____ Task data

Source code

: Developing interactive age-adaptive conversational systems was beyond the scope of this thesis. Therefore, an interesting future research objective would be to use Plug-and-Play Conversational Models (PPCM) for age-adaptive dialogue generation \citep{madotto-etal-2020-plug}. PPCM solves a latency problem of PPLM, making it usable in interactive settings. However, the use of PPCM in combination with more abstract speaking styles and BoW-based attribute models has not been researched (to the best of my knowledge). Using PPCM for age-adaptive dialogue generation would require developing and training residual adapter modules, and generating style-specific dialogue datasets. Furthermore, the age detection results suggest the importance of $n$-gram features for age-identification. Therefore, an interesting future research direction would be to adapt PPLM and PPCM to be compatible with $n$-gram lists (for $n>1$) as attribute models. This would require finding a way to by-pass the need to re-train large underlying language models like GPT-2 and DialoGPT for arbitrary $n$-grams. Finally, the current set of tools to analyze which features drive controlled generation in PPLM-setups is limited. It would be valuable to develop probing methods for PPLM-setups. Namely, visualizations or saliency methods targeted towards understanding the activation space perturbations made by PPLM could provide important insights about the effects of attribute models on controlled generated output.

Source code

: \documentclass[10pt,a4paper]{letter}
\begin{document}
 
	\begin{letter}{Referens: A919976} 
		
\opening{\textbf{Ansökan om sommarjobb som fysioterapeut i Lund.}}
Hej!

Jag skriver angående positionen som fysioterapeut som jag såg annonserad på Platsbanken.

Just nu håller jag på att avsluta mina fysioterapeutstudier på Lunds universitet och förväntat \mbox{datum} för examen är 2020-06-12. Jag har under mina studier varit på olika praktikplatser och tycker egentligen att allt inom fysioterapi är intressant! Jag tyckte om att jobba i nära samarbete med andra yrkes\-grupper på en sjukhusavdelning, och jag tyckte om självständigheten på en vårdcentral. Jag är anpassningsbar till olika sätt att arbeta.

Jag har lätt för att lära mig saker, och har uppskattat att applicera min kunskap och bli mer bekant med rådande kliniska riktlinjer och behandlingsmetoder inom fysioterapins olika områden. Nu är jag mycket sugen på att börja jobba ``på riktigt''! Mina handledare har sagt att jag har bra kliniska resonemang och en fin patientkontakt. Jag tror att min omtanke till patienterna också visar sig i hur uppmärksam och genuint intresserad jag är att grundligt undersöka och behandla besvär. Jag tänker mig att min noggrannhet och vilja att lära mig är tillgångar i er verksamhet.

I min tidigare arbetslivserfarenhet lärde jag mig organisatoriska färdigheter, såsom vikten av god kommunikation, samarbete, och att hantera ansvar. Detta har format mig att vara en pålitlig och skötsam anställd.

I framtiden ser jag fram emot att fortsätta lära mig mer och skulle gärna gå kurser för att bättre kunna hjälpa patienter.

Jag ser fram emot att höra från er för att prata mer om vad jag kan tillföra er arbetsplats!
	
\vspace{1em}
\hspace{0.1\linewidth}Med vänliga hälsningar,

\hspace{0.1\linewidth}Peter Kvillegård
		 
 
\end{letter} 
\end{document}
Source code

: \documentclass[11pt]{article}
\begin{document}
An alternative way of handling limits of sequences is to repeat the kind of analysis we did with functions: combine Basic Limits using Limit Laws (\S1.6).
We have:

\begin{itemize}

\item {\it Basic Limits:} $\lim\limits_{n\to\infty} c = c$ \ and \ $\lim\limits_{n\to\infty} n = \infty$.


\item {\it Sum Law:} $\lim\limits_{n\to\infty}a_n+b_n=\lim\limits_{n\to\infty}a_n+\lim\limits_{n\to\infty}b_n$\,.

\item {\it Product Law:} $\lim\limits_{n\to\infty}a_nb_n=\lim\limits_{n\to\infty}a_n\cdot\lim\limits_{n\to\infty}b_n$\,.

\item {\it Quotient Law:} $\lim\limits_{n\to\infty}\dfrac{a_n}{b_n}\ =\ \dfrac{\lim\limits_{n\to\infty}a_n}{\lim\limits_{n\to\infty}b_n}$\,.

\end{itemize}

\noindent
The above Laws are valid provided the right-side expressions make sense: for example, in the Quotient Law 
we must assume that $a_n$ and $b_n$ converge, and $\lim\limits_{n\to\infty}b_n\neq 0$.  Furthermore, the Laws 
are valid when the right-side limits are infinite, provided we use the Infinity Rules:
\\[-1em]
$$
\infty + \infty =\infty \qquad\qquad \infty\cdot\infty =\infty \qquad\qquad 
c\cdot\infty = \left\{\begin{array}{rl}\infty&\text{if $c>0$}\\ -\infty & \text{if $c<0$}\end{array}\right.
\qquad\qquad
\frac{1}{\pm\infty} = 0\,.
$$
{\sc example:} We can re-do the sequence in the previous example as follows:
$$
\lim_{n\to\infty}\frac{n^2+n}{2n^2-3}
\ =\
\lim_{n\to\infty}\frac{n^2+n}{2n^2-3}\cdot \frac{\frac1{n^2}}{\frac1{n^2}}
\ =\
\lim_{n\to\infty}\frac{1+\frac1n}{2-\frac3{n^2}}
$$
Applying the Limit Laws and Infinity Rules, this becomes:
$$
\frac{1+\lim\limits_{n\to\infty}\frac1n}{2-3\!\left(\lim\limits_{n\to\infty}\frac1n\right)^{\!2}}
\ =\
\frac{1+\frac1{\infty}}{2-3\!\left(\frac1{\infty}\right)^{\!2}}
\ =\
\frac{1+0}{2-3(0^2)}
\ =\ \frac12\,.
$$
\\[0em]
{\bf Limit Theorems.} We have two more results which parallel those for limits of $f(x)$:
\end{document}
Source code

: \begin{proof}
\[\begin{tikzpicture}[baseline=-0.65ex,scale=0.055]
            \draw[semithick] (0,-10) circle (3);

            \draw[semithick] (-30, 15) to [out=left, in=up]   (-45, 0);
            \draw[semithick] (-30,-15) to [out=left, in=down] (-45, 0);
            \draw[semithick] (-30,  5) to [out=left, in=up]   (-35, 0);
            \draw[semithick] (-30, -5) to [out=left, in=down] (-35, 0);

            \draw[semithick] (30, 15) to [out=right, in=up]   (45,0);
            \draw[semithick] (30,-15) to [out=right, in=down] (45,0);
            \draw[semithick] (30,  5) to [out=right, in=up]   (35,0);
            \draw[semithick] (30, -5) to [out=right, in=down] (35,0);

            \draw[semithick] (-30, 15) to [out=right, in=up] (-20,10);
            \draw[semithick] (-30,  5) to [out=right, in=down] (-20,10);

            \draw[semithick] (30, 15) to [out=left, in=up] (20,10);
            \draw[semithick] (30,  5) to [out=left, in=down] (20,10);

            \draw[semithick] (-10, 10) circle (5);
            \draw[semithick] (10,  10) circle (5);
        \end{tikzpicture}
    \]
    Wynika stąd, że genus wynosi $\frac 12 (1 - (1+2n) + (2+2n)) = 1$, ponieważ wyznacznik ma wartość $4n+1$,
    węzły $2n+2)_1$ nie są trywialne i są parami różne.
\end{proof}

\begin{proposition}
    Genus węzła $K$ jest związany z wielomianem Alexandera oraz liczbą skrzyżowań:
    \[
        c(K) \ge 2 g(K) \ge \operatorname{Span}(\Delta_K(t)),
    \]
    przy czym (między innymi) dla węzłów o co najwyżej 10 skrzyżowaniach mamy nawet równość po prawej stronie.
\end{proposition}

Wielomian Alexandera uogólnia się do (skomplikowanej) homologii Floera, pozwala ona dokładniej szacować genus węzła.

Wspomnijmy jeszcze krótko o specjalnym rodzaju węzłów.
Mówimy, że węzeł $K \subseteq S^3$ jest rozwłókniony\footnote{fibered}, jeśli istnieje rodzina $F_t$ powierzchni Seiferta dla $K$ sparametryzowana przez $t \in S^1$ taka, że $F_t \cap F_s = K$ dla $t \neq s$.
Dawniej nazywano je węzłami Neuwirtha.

________

### Exercise directions
Print the data word for word.

### Exercise output
Source code

: Developing interactive age-adaptive conversational systems was beyond the scope of this thesis. Therefore, an interesting future research objective would be to use Plug-and-Play Conversational Models (PPCM) for age-adaptive dialogue generation \citep{madotto-etal-2020-plug}. PPCM solves a latency problem of PPLM, making it usable in interactive settings. However, the use of PPCM in combination with more abstract speaking styles and BoW-based attribute models has not been researched (to the best of my knowledge). Using PPCM for age-adaptive dialogue generation would require developing and training residual adapter modules, and generating style-specific dialogue datasets. Furthermore, the age detection results suggest the importance of $n$-gram features for age-identification. Therefore, an interesting future research direction would be to adapt PPLM and PPCM to be compatible with $n$-gram lists (for $n>1$) as attribute models. This would require finding a way to by-pass the need to re-train large underlying language models like GPT-2 and DialoGPT for arbitrary $n$-grams. Finally, the current set of tools to analyze which features drive controlled generation in PPLM-setups is limited. It would be valuable to develop probing methods for PPLM-setups. Namely, visualizations or saliency methods targeted towards understanding the activation space perturbations made by PPLM could provide important insights about the effects of attribute models on controlled generated output.

Source code

: \documentclass[10pt,a4paper]{letter}
\begin{document}
 
	\begin{letter}{Referens: A919976} 
		
\opening{\textbf{Ansökan om sommarjobb som fysioterapeut i Lund.}}
Hej!

Jag skriver angående positionen som fysioterapeut som jag såg annonserad på Platsbanken.

Just nu håller jag på att avsluta mina fysioterapeutstudier på Lunds universitet och förväntat \mbox{datum} för examen är 2020-06-12. Jag har under mina studier varit på olika praktikplatser och tycker egentligen att allt inom fysioterapi är intressant! Jag tyckte om att jobba i nära samarbete med andra yrkes\-grupper på en sjukhusavdelning, och jag tyckte om självständigheten på en vårdcentral. Jag är anpassningsbar till olika sätt att arbeta.

Jag har lätt för att lära mig saker, och har uppskattat att applicera min kunskap och bli mer bekant med rådande kliniska riktlinjer och behandlingsmetoder inom fysioterapins olika områden. Nu är jag mycket sugen på att börja jobba ``på riktigt''! Mina handledare har sagt att jag har bra kliniska resonemang och en fin patientkontakt. Jag tror att min omtanke till patienterna också visar sig i hur uppmärksam och genuint intresserad jag är att grundligt undersöka och behandla besvär. Jag tänker mig att min noggrannhet och vilja att lära mig är tillgångar i er verksamhet.

I min tidigare arbetslivserfarenhet lärde jag mig organisatoriska färdigheter, såsom vikten av god kommunikation, samarbete, och att hantera ansvar. Detta har format mig att vara en pålitlig och skötsam anställd.

I framtiden ser jag fram emot att fortsätta lära mig mer och skulle gärna gå kurser för att bättre kunna hjälpa patienter.

Jag ser fram emot att höra från er för att prata mer om vad jag kan tillföra er arbetsplats!
	
\vspace{1em}
\hspace{0.1\linewidth}Med vänliga hälsningar,

\hspace{0.1\linewidth}Peter Kvillegård
		 
 
\end{letter} 
\end{document}
Source code

: \documentclass[11pt]{article}
\begin{document}
An alternative way of handling limits of sequences is to repeat the kind of analysis we did with functions: combine Basic Limits using Limit Laws (\S1.6).
We have:

\begin{itemize}

\item {\it Basic Limits:} $\lim\limits_{n\to\infty} c = c$ \ and \ $\lim\limits_{n\to\infty} n = \infty$.


\item {\it Sum Law:} $\lim\limits_{n\to\infty}a_n+b_n=\lim\limits_{n\to\infty}a_n+\lim\limits_{n\to\infty}b_n$\,.

\item {\it Product Law:} $\lim\limits_{n\to\infty}a_nb_n=\lim\limits_{n\to\infty}a_n\cdot\lim\limits_{n\to\infty}b_n$\,.

\item {\it Quotient Law:} $\lim\limits_{n\to\infty}\dfrac{a_n}{b_n}\ =\ \dfrac{\lim\limits_{n\to\infty}a_n}{\lim\limits_{n\to\infty}b_n}$\,.

\end{itemize}

\noindent
The above Laws are valid provided the right-side expressions make sense: for example, in the Quotient Law 
we must assume that $a_n$ and $b_n$ converge, and $\lim\limits_{n\to\infty}b_n\neq 0$.  Furthermore, the Laws 
are valid when the right-side limits are infinite, provided we use the Infinity Rules:
\\[-1em]
$$
\infty + \infty =\infty \qquad\qquad \infty\cdot\infty =\infty \qquad\qquad 
c\cdot\infty = \left\{\begin{array}{rl}\infty&\text{if $c>0$}\\ -\infty & \text{if $c<0$}\end{array}\right.
\qquad\qquad
\frac{1}{\pm\infty} = 0\,.
$$
{\sc example:} We can re-do the sequence in the previous example as follows:
$$
\lim_{n\to\infty}\frac{n^2+n}{2n^2-3}
\ =\
\lim_{n\to\infty}\frac{n^2+n}{2n^2-3}\cdot \frac{\frac1{n^2}}{\frac1{n^2}}
\ =\
\lim_{n\to\infty}\frac{1+\frac1n}{2-\frac3{n^2}}
$$
Applying the Limit Laws and Infinity Rules, this becomes:
$$
\frac{1+\lim\limits_{n\to\infty}\frac1n}{2-3\!\left(\lim\limits_{n\to\infty}\frac1n\right)^{\!2}}
\ =\
\frac{1+\frac1{\infty}}{2-3\!\left(\frac1{\infty}\right)^{\!2}}
\ =\
\frac{1+0}{2-3(0^2)}
\ =\ \frac12\,.
$$
\\[0em]
{\bf Limit Theorems.} We have two more results which parallel those for limits of $f(x)$:
\end{document}
Source code

: \begin{proof}
\[\begin{tikzpicture}[baseline=-0.65ex,scale=0.055]
            \draw[semithick] (0,-10) circle (3);

            \draw[semithick] (-30, 15) to [out=left, in=up]   (-45, 0);
            \draw[semithick] (-30,-15) to [out=left, in=down] (-45, 0);
            \draw[semithick] (-30,  5) to [out=left, in=up]   (-35, 0);
            \draw[semithick] (-30, -5) to [out=left, in=down] (-35, 0);

            \draw[semithick] (30, 15) to [out=right, in=up]   (45,0);
            \draw[semithick] (30,-15) to [out=right, in=down] (45,0);
            \draw[semithick] (30,  5) to [out=right, in=up]   (35,0);
            \draw[semithick] (30, -5) to [out=right, in=down] (35,0);

            \draw[semithick] (-30, 15) to [out=right, in=up] (-20,10);
            \draw[semithick] (-30,  5) to [out=right, in=down] (-20,10);

            \draw[semithick] (30, 15) to [out=left, in=up] (20,10);
            \draw[semithick] (30,  5) to [out=left, in=down] (20,10);

            \draw[semithick] (-10, 10) circle (5);
            \draw[semithick] (10,  10) circle (5);
        \end{tikzpicture}
    \]
    Wynika stąd, że genus wynosi $\frac 12 (1 - (1+2n) + (2+2n)) = 1$, ponieważ wyznacznik ma wartość $4n+1$,
    węzły $2n+2)_1$ nie są trywialne i są parami różne.
\end{proof}

\begin{proposition}
    Genus węzła $K$ jest związany z wielomianem Alexandera oraz liczbą skrzyżowań:
    \[
        c(K) \ge 2 g(K) \ge \operatorname{Span}(\Delta_K(t)),
    \]
    przy czym (między innymi) dla węzłów o co najwyżej 10 skrzyżowaniach mamy nawet równość po prawej stronie.
\end{proposition}

Wielomian Alexandera uogólnia się do (skomplikowanej) homologii Floera, pozwala ona dokładniej szacować genus węzła.

Wspomnijmy jeszcze krótko o specjalnym rodzaju węzłów.
Mówimy, że węzeł $K \subseteq S^3$ jest rozwłókniony\footnote{fibered}, jeśli istnieje rodzina $F_t$ powierzchni Seiferta dla $K$ sparametryzowana przez $t \in S^1$ taka, że $F_t \cap F_s = K$ dla $t \neq s$.
Dawniej nazywano je węzłami Neuwirtha.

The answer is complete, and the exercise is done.